_Problem details_
Keeping pictures out, repeat the lines of the listing below exactly, starting at its first line and finishing with the one that holds "Fehlermeldungen helfen uns genauso.".

Input material Block Start

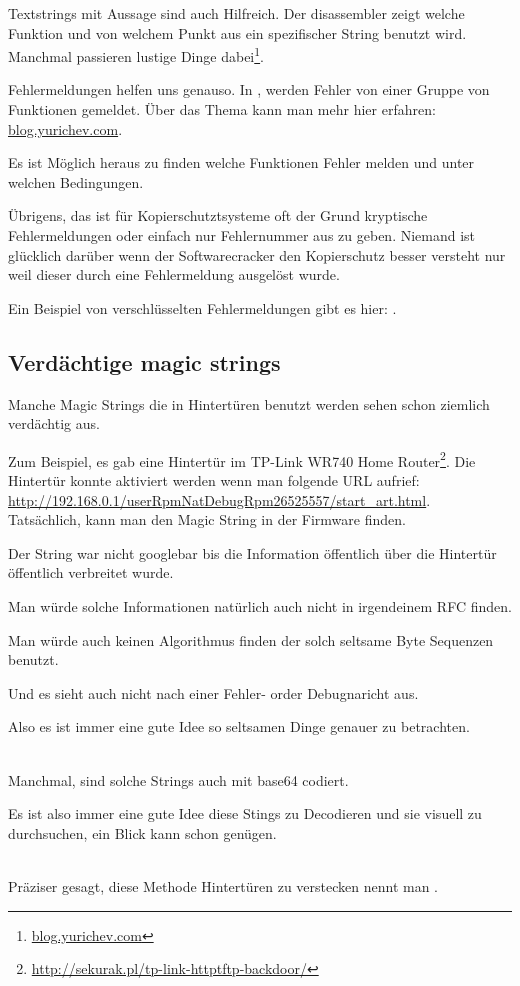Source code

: Textstrings mit Aussage sind auch Hilfreich.
Der \IDA disassembler zeigt welche Funktion und von welchem Punkt aus ein spezifischer String benutzt wird.
Manchmal passieren lustige Dinge dabei\footnote{\href{http://go.yurichev.com/17223}{blog.yurichev.com}}.

Fehlermeldungen helfen uns genauso.
In \oracle, werden Fehler von einer Gruppe von Funktionen gemeldet.
\"Uber das Thema kann man mehr hier erfahren: \href{http://go.yurichev.com/17224}{blog.yurichev.com}.


Es ist M\"oglich heraus zu finden welche Funktionen Fehler melden und unter welchen Bedingungen.


\"Ubrigens, das ist f\"ur Kopierschutztsysteme oft der Grund kryptische Fehlermeldungen oder einfach nur 
Fehlernummer aus zu geben. Niemand ist gl\"ucklich dar\"uber wenn der Softwarecracker den Kopierschutz besser
versteht nur weil dieser durch eine Fehlermeldung ausgel\"ost wurde.

Ein Beispiel von verschl\"usselten Fehlermeldungen gibt es hier: .

\subsection{Verd\"achtige magic strings}

Manche Magic Strings die in Hintert\"uren benutzt werden sehen schon ziemlich verd\"achtig aus.

Zum Beispiel, es gab eine Hintert\"ur im TP-Link WR740 Home Router\footnote{\url{http://sekurak.pl/tp-link-httptftp-backdoor/}}.
Die Hintert\"ur konnte aktiviert werden wenn man folgende URL aufrief:
\url{http://192.168.0.1/userRpmNatDebugRpm26525557/start_art.html}.\\

Tats\"achlich, kann man den Magic String  in der Firmware finden.

Der String war nicht googlebar bis die Information \"offentlich \"uber die Hintert\"ur \"offentlich verbreitet wurde.


Man w\"urde solche Informationen nat\"urlich auch nicht in irgendeinem \ac{RFC} finden.


Man w\"urde auch keinen Algorithmus finden der solch seltsame Byte Sequenzen benutzt.


Und es sieht auch nicht nach einer Fehler- order Debugnaricht aus.


Also es ist immer eine gute Idee so seltsamen Dinge genauer zu betrachten.\\
\\

Manchmal, sind solche Strings auch mit base64 codiert.

Es ist also immer eine gute Idee diese Stings zu Decodieren und sie visuell zu durchsuchen, ein Blick
kann schon gen\"ugen.

\\
Pr\"aziser gesagt, diese Methode Hintert\"uren zu verstecken nennt man .
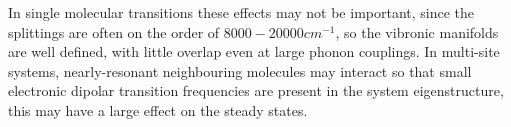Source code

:\documentclass[]{article}
\begin{document}
In single molecular transitions these effects may not be important, since the splittings are often on the order of $8000-20000 cm^{-1}$, so the vibronic manifolds are well defined, with little overlap even at large phonon couplings. In multi-site systems, nearly-resonant neighbouring molecules may interact so that small electronic dipolar transition frequencies are present in the system eigenstructure, this may have a large effect on the steady states.
\begin{comment}
\begin{figure}[h]
	\centering
	\texttt{[image: "/Users/henrymaguire/Work/phd-work/vibronic-TLS/Notes/Images/Checks/Pop\_SS\_divergence\_a300\_Tem6000\_w0300\_eps2000".pdf]}
	\caption{Steady-state excited state population as a function of TLS splitting where $\alpha_{ph}=300$, $T_{EM} =6000$, $\omega_0 = 300$}
	\label{fig:steadyStatevsSplitting}
\end{figure}


\subsection{Underdamped Lorentzian Spectral Density (Localised vibrations)}
\begin{itemize}
	\item Large splitting, everything converges.
	\item As splitting decreases, the NS and S start to diverge from the naive. NS and S remain close until very small splitting, at which point the NS appears to return towards agreement with naive.
\end{itemize}

For moderate splitting and an underdamped phonon spectral density, the excited and ground states vibronic manifolds are well separated, see figures \ref{fig:manifold_weakcoupling}-\ref{fig:manifold_strongsmallsplitting}. This means that the dynamics are well approximated by the naive, electronic Lindblad theory of dissipation. However, if the electronic splitting becomes sufficiently small then the two manifolds can overlap and we start to observe the complex behaviour seen in the overdamped case. This happens at a much smaller splitting size since the ladder spacing of the vibronic states is so much smaller.

\begin{itemize}
	\item Is this occurring because the system is so far off resonance with the vibrations? (Reducing the splitting so it is closer to the peak of the spectral density indeed means vibronic theories diverge from the naive.)
\end{itemize}


\end{comment}
\end{document}
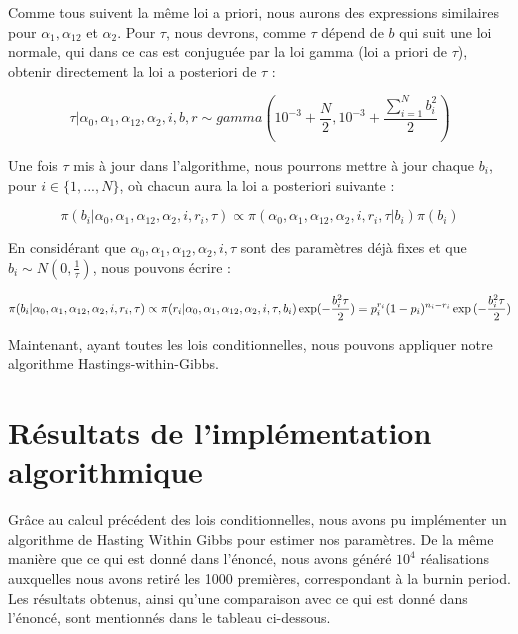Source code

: \documentclass[
]{article}
\begin{document}
Comme tous suivent la même loi a priori, nous aurons des expressions
similaires pour \(\alpha_1, \alpha_{12}\) et \(\alpha_2\). Pour
\(\tau\), nous devrons, comme \(\tau\) dépend de \(b\) qui suit une loi
normale, qui dans ce cas est conjuguée par la loi gamma (loi a priori de
\(\tau\)), obtenir directement la loi a posteriori de \(\tau\) :

\[
  \tau|\alpha_0, \alpha_{1}, \alpha_{12},\alpha_2, i , b, r \sim gamma(10^{-3} + \frac{N}{2}, 10^{-3} + \frac{\sum_{i=1}^Nb_i^2}{2})
\]

Une fois \(\tau\) mis à jour dans l'algorithme, nous pourrons mettre à
jour chaque \(b_i\), pour \(i \in \{1, ..., N\}\), où chacun aura la loi
a posteriori suivante :

\[
  \pi(b_i| \alpha_0, \alpha_{1}, \alpha_{12},\alpha_2, i , r_i, \tau) \propto \pi( \alpha_0, \alpha_{1}, \alpha_{12},\alpha_2, i , r_i, \tau| b_i)\pi(b_i)
\]

En considérant que
\(\alpha_0, \alpha_{1}, \alpha_{12},\alpha_2, i, \tau\) sont des
paramètres déjà fixes et que \(b_i \sim N(0,\frac{1}{\tau})\), nous
pouvons écrire :

\[
  \pi(b_i| \alpha_0, \alpha_{1}, \alpha_{12},\alpha_2, i , r_i, \tau) \propto \pi(r_i|\alpha_0, \alpha_{1}, \alpha_{12},\alpha_2, i , \tau, b_i)\exp(-\frac{b_i^2\tau}{2}) \\
  =p_i^{r_i}(1-p_i)^{n_i-r_i}\exp{(-\frac{b_i^2\tau}{2})}
\]

Maintenant, ayant toutes les lois conditionnelles, nous pouvons
appliquer notre algorithme Hastings-within-Gibbs.

\hypertarget{ruxe9sultats-de-limpluxe9mentation-algorithmique}{%
\section{Résultats de l'implémentation
algorithmique}\label{ruxe9sultats-de-limpluxe9mentation-algorithmique}}

Grâce au calcul précédent des lois conditionnelles, nous avons pu
implémenter un algorithme de Hasting Within Gibbs pour estimer nos
paramètres. De la même manière que ce qui est donné dans l'énoncé, nous
avons généré \(10^4\) réalisations auxquelles nous avons retiré les 1000
premières, correspondant à la burnin period. Les résultats obtenus,
ainsi qu'une comparaison avec ce qui est donné dans l'énoncé, sont
mentionnés dans le tableau ci-dessous.
\end{document}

Input material Block End

_Answer for this exercise_
Source code

: Textstrings mit Aussage sind auch Hilfreich.
Der \IDA disassembler zeigt welche Funktion und von welchem Punkt aus ein spezifischer String benutzt wird.
Manchmal passieren lustige Dinge dabei\footnote{\href{http://go.yurichev.com/17223}{blog.yurichev.com}}.

Fehlermeldungen helfen uns genauso.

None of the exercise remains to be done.